These 10,820 lncRNAs may contain precursors to small molecules, such as miRNAs, siRNAs, tRNAs and short hairpin (shRNAs) . The putative lncRNAs were predicted with rfam-scan program in rfam 11 database (Evalue≤1E-05). We totally obtained 196 lncRNAs which may be the precursors to small RNAs, of which 35.7% (70) were miRNAs and 9.7% (19) were tRNAs (S3 Table). So we speculated that these lncRNAs may function normally by degrading into miRNAs in response to drought stress.
Plant genomes were reported to be massively invaded by transposable elements (TEs), and research showed as much as 60% of the G. hirsutum genome was composed of TEs . By overlapping the coordinates of lncRNAs with the repeat sequences and transposable elements (TEs) predicted with RepeatMasker software, we found approximately 53.29% of lncRNAs contained Mini-satellites, of which 42.38% in the At subgenome, 39.72% in the Dt subgenome and 17.90% in the ungrouped scaffolds (Fig 3a). The faction of LTR/Gypsy-containing lncRNAs was far less than that of LTR/Copia-containing lncRNAs (Fig 3b). It has been reported that Copia elements were remarkably more active than Gypsy, with higher proportions of Copia located near coding genes than Gypsy-type .
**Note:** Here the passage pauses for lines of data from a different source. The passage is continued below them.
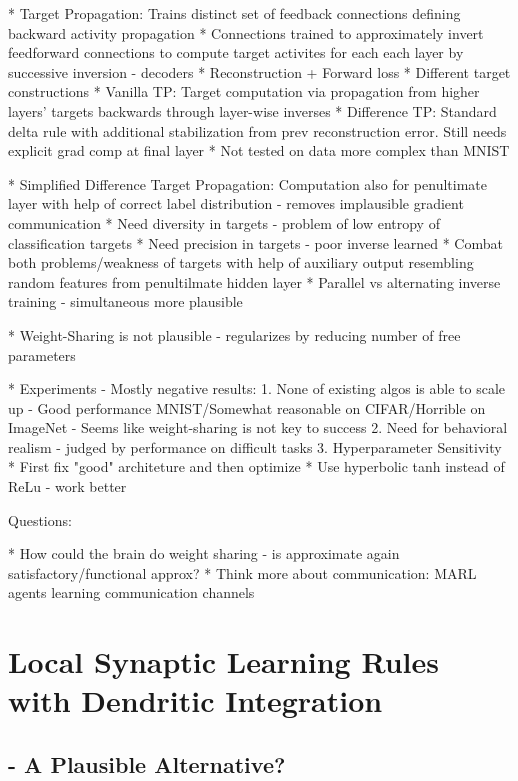 \documentclass{article}
\theoremstyle{definition}
\begin{document}
* Target Propagation: Trains distinct set of feedback connections defining backward activity propagation
    * Connections trained to approximately invert feedforward connections to compute target activites for each each layer by successive inversion - decoders
        * Reconstruction + Forward loss
        * Different target constructions
    * Vanilla TP: Target computation via propagation from higher layers' targets backwards through layer-wise inverses
    * Difference TP: Standard delta rule with additional stabilization from prev reconstruction error. Still needs explicit grad comp at final layer
    * Not tested on data more complex than MNIST

* Simplified Difference Target Propagation: Computation also for penultimate layer with help of correct label distribution - removes implausible gradient communication
    * Need diversity in targets - problem of low entropy of classification targets
    * Need precision in targets - poor inverse learned
    * Combat both problems/weakness of targets with help of auxiliary output resembling random features from penultilmate hidden layer
    * Parallel vs alternating inverse training - simultaneous more plausible

* Weight-Sharing is not plausible - regularizes by reducing number of free parameters

* Experiments - Mostly negative results:
    1. None of existing algos is able to scale up - Good performance MNIST/Somewhat reasonable on CIFAR/Horrible on ImageNet - Seems like weight-sharing is not key to success
    2. Need for behavioral realism - judged by performance on difficult tasks
    3. Hyperparameter Sensitivity
        * First fix "good" architeture and then optimize
        * Use hyperbolic tanh instead of ReLu - work better


Questions:

* How could the brain do weight sharing - is approximate again satisfactory/functional approx?
* Think more about communication: MARL agents learning communication channels

\newpage
\section{Local Synaptic Learning Rules with Dendritic Integration}

\subsection*{\citet{guerguiev2017} - A Plausible Alternative?}
\end{document}

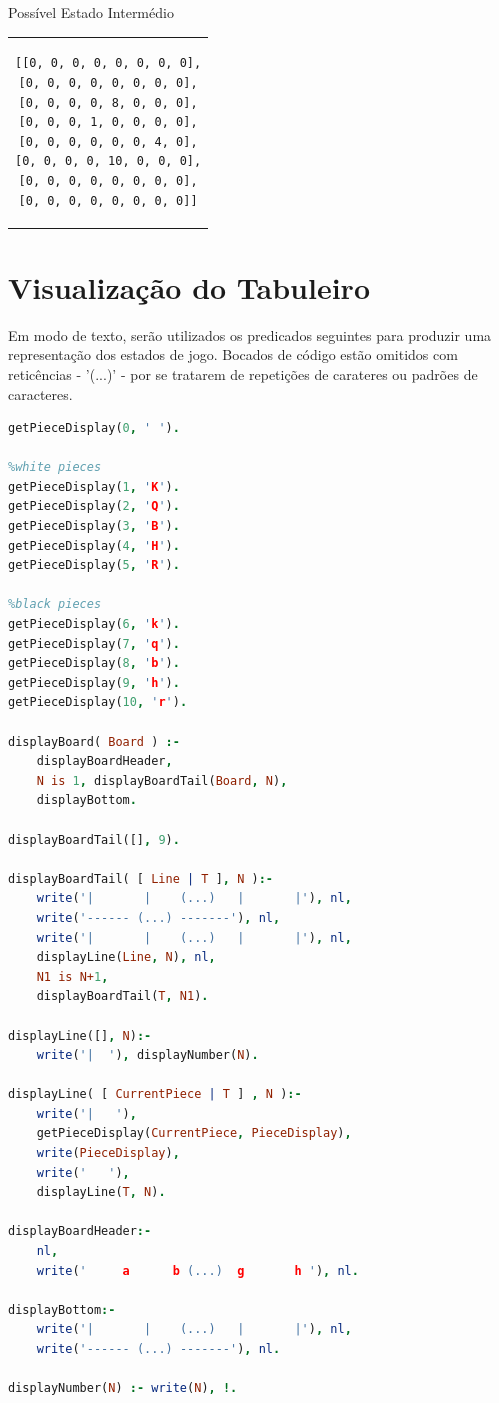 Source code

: \documentclass[a4paper]{article}
\begin{document}
\large Possível Estado Intermédio
\begin{center}
\begin{tabular}{c}
\begin{lstlisting}
[[0, 0, 0, 0, 0, 0, 0, 0],
[0, 0, 0, 0, 0, 0, 0, 0],
[0, 0, 0, 0, 8, 0, 0, 0],
[0, 0, 0, 1, 0, 0, 0, 0],
[0, 0, 0, 0, 0, 0, 4, 0],
[0, 0, 0, 0, 10, 0, 0, 0],
[0, 0, 0, 0, 0, 0, 0, 0],
[0, 0, 0, 0, 0, 0, 0, 0]]
\end{lstlisting}
\end{tabular}
\end{center}


\section{Visualização do Tabuleiro}

Em modo de texto, serão utilizados os predicados seguintes para produzir uma representação dos estados de jogo. Bocados de código estão omitidos com reticências - '(...)' - por se tratarem de repetições de carateres ou padrões de caracteres.\linebreak

\begin{lstlisting}[language=Prolog]
getPieceDisplay(0, ' ').

%white pieces
getPieceDisplay(1, 'K').
getPieceDisplay(2, 'Q'). 
getPieceDisplay(3, 'B'). 
getPieceDisplay(4, 'H'). 
getPieceDisplay(5, 'R').

%black pieces
getPieceDisplay(6, 'k'). 
getPieceDisplay(7, 'q').
getPieceDisplay(8, 'b'). 
getPieceDisplay(9, 'h').
getPieceDisplay(10, 'r').

displayBoard( Board ) :-
	displayBoardHeader,
	N is 1, displayBoardTail(Board, N),
	displayBottom.

displayBoardTail([], 9).

displayBoardTail( [ Line | T ], N ):-
	write('|       |    (...)   |       |'), nl,
	write('------ (...) -------'), nl,
	write('|       |    (...)   |       |'), nl,
	displayLine(Line, N), nl,
	N1 is N+1,
	displayBoardTail(T, N1).

displayLine([], N):- 
	write('|  '), displayNumber(N).

displayLine( [ CurrentPiece | T ] , N ):-
	write('|   '),
	getPieceDisplay(CurrentPiece, PieceDisplay),
	write(PieceDisplay),
	write('   '),
	displayLine(T, N).

displayBoardHeader:- 
	nl,
	write('     a      b (...)  g       h '), nl.

displayBottom:-
	write('|       |    (...)   |       |'), nl,
	write('------ (...) -------'), nl.

displayNumber(N) :- write(N), !.
\end{lstlisting}
\end{document}
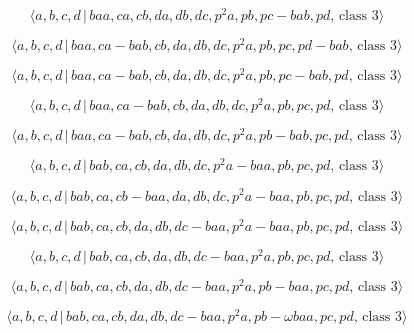 \documentclass[10pt]{article}
\begin{document}
\begin{equation}
\langle a,b,c,d\,|\,baa,ca,cb,da,db,dc,p^2a,pb,pc-bab,pd,\,\text{class }%
3\rangle  \tag{7.3625}
\end{equation}

\begin{equation}
\langle a,b,c,d\,|\,baa,ca-bab,cb,da,db,dc,p^2a,pb,pc,pd-bab,\,\text{class }%
3\rangle  \tag{7.3626}
\end{equation}

\begin{equation}
\langle a,b,c,d\,|\,baa,ca-bab,cb,da,db,dc,p^2a,pb,pc-bab,pd,\,\text{class }%
3\rangle  \tag{7.3627}
\end{equation}

\begin{equation}
\langle a,b,c,d\,|\,baa,ca-bab,cb,da,db,dc,p^2a,pb,pc,pd,\,\text{class }%
3\rangle  \tag{7.3628}
\end{equation}

\begin{equation}
\langle a,b,c,d\,|\,baa,ca-bab,cb,da,db,dc,p^2a,pb-bab,pc,pd,\,\text{class }%
3\rangle  \tag{7.3629}
\end{equation}

\begin{equation}
\langle a,b,c,d\,|\,bab,ca,cb,da,db,dc,p^2a-baa,pb,pc,pd,\,\text{class }%
3\rangle  \tag{7.3630}
\end{equation}

\begin{equation}
\langle a,b,c,d\,|\,bab,ca,cb-baa,da,db,dc,p^2a-baa,pb,pc,pd,\,\text{class }%
3\rangle  \tag{7.3631}
\end{equation}

\begin{equation}
\langle a,b,c,d\,|\,bab,ca,cb,da,db,dc-baa,p^2a-baa,pb,pc,pd,\,\text{class }%
3\rangle  \tag{7.3632}
\end{equation}

\begin{equation}
\langle a,b,c,d\,|\,bab,ca,cb,da,db,dc-baa,p^2a,pb,pc,pd,\,\text{class }%
3\rangle  \tag{7.3633}
\end{equation}

\begin{equation}
\langle a,b,c,d\,|\,bab,ca,cb,da,db,dc-baa,p^2a,pb-baa,pc,pd,\,\text{class }%
3\rangle  \tag{7.3634}
\end{equation}

\begin{equation}
\langle a,b,c,d\,|\,bab,ca,cb,da,db,dc-baa,p^{2}a,pb-\omega baa,pc,pd,\,%
\text{class }3\rangle  \tag{7.3635}
\end{equation}
\end{document}
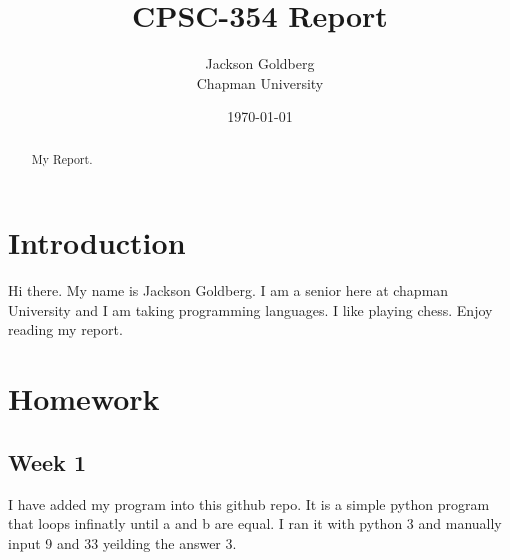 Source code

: \documentclass{article}
\title{CPSC-354 Report}
\author{Jackson Goldberg  \\ Chapman University}
\date{\today}
\theoremstyle{theorem}
\theoremstyle{definition}
\theoremstyle{remark}
\begin{document}
\maketitle

\begin{abstract}
My Report.  
\end{abstract}

\tableofcontents

\section{Introduction}\label{intro}
Hi there. My name is Jackson Goldberg. I am a senior here at chapman University and I am taking programming languages. I like playing chess. Enjoy reading my report.

\section{Homework}\label{homework}

\subsection{Week 1}

I have added my program into this github repo. It is a simple python program that loops infinatly until a and b are equal.
I ran it with python 3 and manually input 9 and 33 yeilding the answer 3.
\end{document}
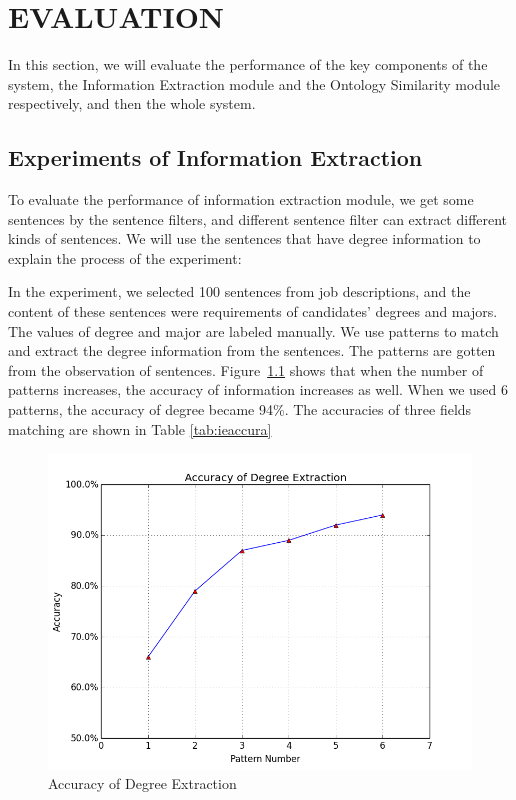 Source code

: \chapter{EVALUATION}

In this section, we will evaluate the performance of the key components of the system, the Information Extraction module and the Ontology Similarity module respectively, and then the whole system.

\section{Experiments of Information Extraction }

To evaluate the performance of information extraction module, we get some sentences by the sentence filters, and different sentence filter can extract different kinds of sentences. We will use the sentences that have degree information to explain the process of the experiment:

In the experiment, we selected 100 sentences from job descriptions, and the content of these sentences were requirements of candidates' degrees and majors. The values of degree and major are labeled manually. We use patterns to  match and extract the degree information from the sentences. The patterns are gotten from the observation of sentences. Figure~\ref{fig:degree_accuracy} shows that when the number of  patterns increases, the accuracy of information increases as well. When we used 6 patterns, the accuracy of degree became 94\%. The accuracies of three fields matching are shown in Table \ref{tab:ieaccura}

\begin{figure}[htbp]
  \centering
  \includegraphics[scale=0.5]{images/degree_accuracy.png}
  \caption{Accuracy of Degree Extraction  }
  \label{fig:degree_accuracy}
\end{figure}


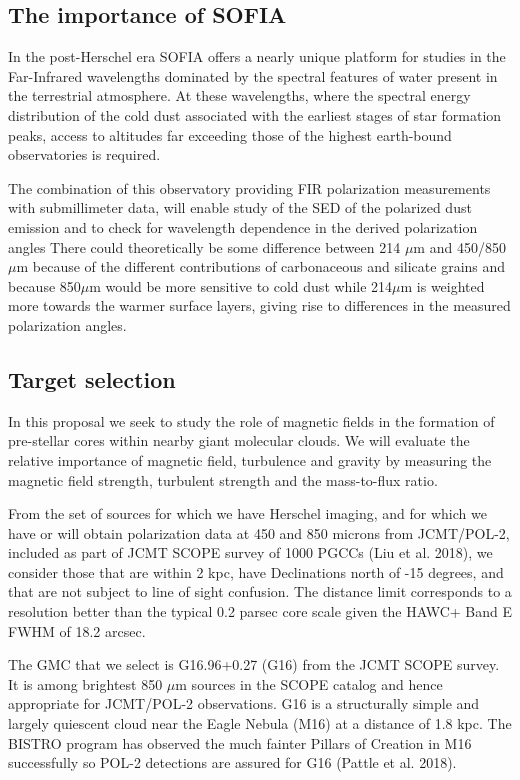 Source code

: \documentclass[11pt]{amsart}
\begin{document}
{\subsection{The importance of SOFIA}

In the post-Herschel era SOFIA offers a nearly unique platform for studies in the Far-Infrared
wavelengths dominated by the spectral features of water present in the terrestrial atmosphere.
At these wavelengths, where the spectral energy distribution of the cold dust associated 
with the earliest stages of star formation peaks, access to altitudes far exceeding those of the
highest earth-bound observatories is required. 


The combination of this observatory providing FIR polarization measurements
with submillimeter data, will enable study of the SED of the polarized dust emission and to check for wavelength dependence in the derived polarization angles
There could theoretically be some difference between 214 $\mu$m and 450/850 $\mu$m because of the different contributions of carbonaceous and silicate grains  and because 850$\mu$m would be more sensitive to cold dust while 214$\mu$m is weighted more towards the warmer surface layers, giving rise to differences in the measured polarization angles.

 
\subsection{Target selection}

In this proposal we seek to study the role of magnetic fields in the formation of pre-stellar cores within 
nearby giant molecular clouds.
We will evaluate the relative importance of magnetic field, turbulence and gravity by measuring the magnetic field strength, turbulent strength and the mass-to-flux ratio.

From the set of sources for which we have Herschel imaging, and for which we have or will obtain polarization data at  450 and 850 microns from JCMT/POL-2, included as part of JCMT SCOPE survey of 1000 PGCCs (Liu et al. 2018), we consider those that are within 2 kpc, have Declinations north of -15 degrees, and that are not subject to line of sight confusion. The distance limit corresponds to a resolution better than the typical 0.2 parsec core scale given the HAWC+ Band E FWHM of 18.2 arcsec. 

The GMC that we select is G16.96+0.27 (G16) from the JCMT SCOPE survey. It is among brightest 850 $\mu$m sources in the SCOPE catalog and hence appropriate for JCMT/POL-2 observations. G16 is a structurally simple and largely quiescent cloud near the Eagle Nebula (M16) at a distance of 1.8 kpc. 
The BISTRO program has observed the much fainter Pillars of Creation in M16 successfully so POL-2 detections are assured for G16 (Pattle et al. 2018).

}
\end{document}
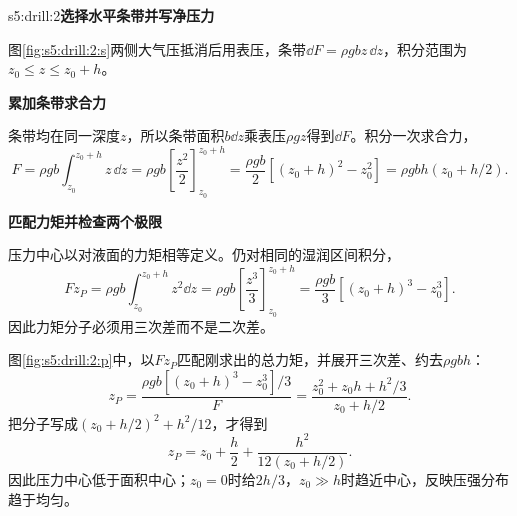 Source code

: \begin{drillsolution}{s5:drill:2}\textbf{选择水平条带并写净压力}\par\nobreak
图\ref{fig:s5:drill:2:s}两侧大气压抵消后用表压，条带$\dd F=\rho gbz\,\dd z$，积分范围为 $z_0\le z\le z_0+h$。


\par\medskip{}\noindent\textbf{累加条带求合力}\par\nobreak
条带均在同一深度$z$，所以条带面积$b\dd z$乘表压$\rho gz$得到$\dd F$。积分一次求合力，
\[
F=\rho gb\int_{z_0}^{z_0+h}z\,\dd z
=\rho gb\left[\frac{z^2}{2}\right]_{z_0}^{z_0+h}
=\frac{\rho gb}{2}[(z_0+h)^2-z_0^2]
=\rho gbh(z_0+h/2).
\]


\par\medskip{}\noindent\textbf{匹配力矩并检查两个极限}\par\nobreak
压力中心以对液面的力矩相等定义。仍对相同的湿润区间积分，
\[Fz_P=\rho gb\int_{z_0}^{z_0+h}z^2\dd z
 =\rho gb\left[\frac{z^3}{3}\right]_{z_0}^{z_0+h}
 =\frac{\rho gb}{3}[(z_0+h)^3-z_0^3].\]
因此力矩分子必须用三次差而不是二次差。

图\ref{fig:s5:drill:2:p}中，以$Fz_P$匹配刚求出的总力矩，并展开三次差、约去$\rho gbh$：
\[
z_P=\frac{\rho gb[(z_0+h)^3-z_0^3]/3}{F}
=\frac{z_0^2+z_0h+h^2/3}{z_0+h/2}.
\]
把分子写成$(z_0+h/2)^2+h^2/12$，才得到
\[
z_P=z_0+\frac h2+\frac{h^2}{12(z_0+h/2)}.
\]
因此压力中心低于面积中心；$z_0=0$时给$2h/3$，$z_0\gg h$时趋近中心，反映压强分布趋于均匀。\end{drillsolution}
All transcripts identified including lncRNAs and mRNAs were used to systematically explore the expression difference in response to different environments. The results showed that overall expression difference of lncRNAs was relatively significant and most of lncRNAs were usually expressed at low levels while the expression alterations of mRNAs were uniform between the maximum and least FPKMs (Fig 3c) calculated with Cuffdiff (v2.1.1) , which may be connected with their specialized functions . Based on the fact that different lncRNAs would have different expression patterns and various functions for their different locations in genome, we calculated the number of different lncRNAs in response to drought stress (Fig 3d). The results indicated that approximately 63% intronic lncRNAs all presented an up-regulated pattern while only about 21% anti-sense lncRNAs were up-regulated. Similar to coding-protein genes, lncRNAs also could be induced to be down-regulated by drought stress. Almost 44% lincRNAs, 57% anti-sense lncRNAs and 20% intronic lncRNAs were down-regulated in our research. But after the re-watering, nearly 71% anti-sense lncRNAs showed a re-up-regulated pattern, so we inferred that most anti-sense lncRNAs may only play a part in the process of drought and when the stress was removed, the regulating roles would disappear. Interestingly, we compared the expression pattern of inronic lncRNAs and the protein-coding genes to which intronic lncRNAs belonged, named as intronic lncRNAs-PCgene pairs (Fig 4a), we found that most of intronic lncRNAs-PCgene pairs (75.95%) have a similar expression pattern, which may be related with the locations of intronic lncRNAs (between genes) and they may function in regulating adjacent protein-coding genes.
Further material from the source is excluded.